- Born: November 25, 1805
- Died: March 28, 1847 (aged 41)
- Other names: Kawachi-no-kami
- Occupation: Daimyō

= Inoue Masaharu =

Japanese daimyō (1805–1847)

Inoue Masaharu (井上 正春) was a daimyō and official of the Tokugawa shogunate during late-Edo period in Japan. His courtesy title was Kawachi-no-kami.

==Biography==
Inoue Masaharu was the eldest son of the disgraced former daimyō of Hamamatsu, Inoue Masamoto, who had been demoted to Tanagura Domain in Mutsu Province. He inherited the leadership of the Inoue clan and the position of daimyō of Tanakura Domain on his father's death in 1820.
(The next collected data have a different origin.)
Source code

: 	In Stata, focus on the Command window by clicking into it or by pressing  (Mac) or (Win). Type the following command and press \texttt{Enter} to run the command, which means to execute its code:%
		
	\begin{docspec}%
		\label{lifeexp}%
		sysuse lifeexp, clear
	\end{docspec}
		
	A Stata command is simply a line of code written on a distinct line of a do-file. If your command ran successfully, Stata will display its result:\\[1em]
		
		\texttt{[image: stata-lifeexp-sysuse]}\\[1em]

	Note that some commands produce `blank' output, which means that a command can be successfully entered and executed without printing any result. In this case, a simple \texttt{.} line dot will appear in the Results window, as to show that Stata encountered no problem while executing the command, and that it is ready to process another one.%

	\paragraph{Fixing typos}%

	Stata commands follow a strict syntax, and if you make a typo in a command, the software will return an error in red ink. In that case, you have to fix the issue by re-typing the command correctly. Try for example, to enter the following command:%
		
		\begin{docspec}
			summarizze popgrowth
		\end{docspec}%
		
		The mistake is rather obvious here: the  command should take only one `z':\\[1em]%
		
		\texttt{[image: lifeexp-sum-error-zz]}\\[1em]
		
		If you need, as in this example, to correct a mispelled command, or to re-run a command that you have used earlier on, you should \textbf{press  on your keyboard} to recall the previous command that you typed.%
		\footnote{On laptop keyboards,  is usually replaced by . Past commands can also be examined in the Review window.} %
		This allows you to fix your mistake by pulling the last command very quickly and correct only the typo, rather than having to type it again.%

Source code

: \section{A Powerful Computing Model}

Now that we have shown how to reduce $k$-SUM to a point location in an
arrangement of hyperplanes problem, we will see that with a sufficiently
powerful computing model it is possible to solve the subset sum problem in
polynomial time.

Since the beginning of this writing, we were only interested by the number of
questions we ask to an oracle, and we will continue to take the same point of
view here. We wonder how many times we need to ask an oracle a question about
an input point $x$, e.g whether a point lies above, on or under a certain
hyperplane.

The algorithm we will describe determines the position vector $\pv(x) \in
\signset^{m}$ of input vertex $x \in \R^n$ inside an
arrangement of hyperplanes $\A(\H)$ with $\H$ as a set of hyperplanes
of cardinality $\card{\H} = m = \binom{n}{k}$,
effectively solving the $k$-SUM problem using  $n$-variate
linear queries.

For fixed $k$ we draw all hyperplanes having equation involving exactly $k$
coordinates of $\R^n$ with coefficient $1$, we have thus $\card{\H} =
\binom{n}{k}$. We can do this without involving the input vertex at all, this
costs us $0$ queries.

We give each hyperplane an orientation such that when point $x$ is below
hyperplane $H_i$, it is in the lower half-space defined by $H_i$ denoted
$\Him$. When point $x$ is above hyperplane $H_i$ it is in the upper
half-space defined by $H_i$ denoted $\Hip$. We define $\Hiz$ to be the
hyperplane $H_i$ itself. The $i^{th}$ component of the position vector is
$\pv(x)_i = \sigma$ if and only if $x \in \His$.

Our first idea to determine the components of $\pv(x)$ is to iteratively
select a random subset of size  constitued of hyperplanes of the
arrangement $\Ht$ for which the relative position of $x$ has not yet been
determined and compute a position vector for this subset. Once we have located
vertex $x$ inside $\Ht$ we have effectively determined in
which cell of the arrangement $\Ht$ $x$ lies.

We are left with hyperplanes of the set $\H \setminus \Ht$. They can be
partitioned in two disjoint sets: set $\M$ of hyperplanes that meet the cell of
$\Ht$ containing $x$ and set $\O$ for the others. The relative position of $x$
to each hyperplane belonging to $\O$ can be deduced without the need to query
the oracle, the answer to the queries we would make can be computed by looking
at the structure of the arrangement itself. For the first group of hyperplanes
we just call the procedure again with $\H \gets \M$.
In 1820, Masaharu was appointed to the office of Sōshaban (Master of Ceremonies), and in 1834 to that of Jisha-bugyō. In 1836, he was transferred to the Tatebayashi Domain (60,000 koku) in the Kōzuke Province. In 1838, he was appointed Osaka-jō dai (Castellan of Osaka), and in 1840, he ascended to the rank of Rōjū (Senior Councilor) in the service of Shōgun Tokugawa Ieyoshi.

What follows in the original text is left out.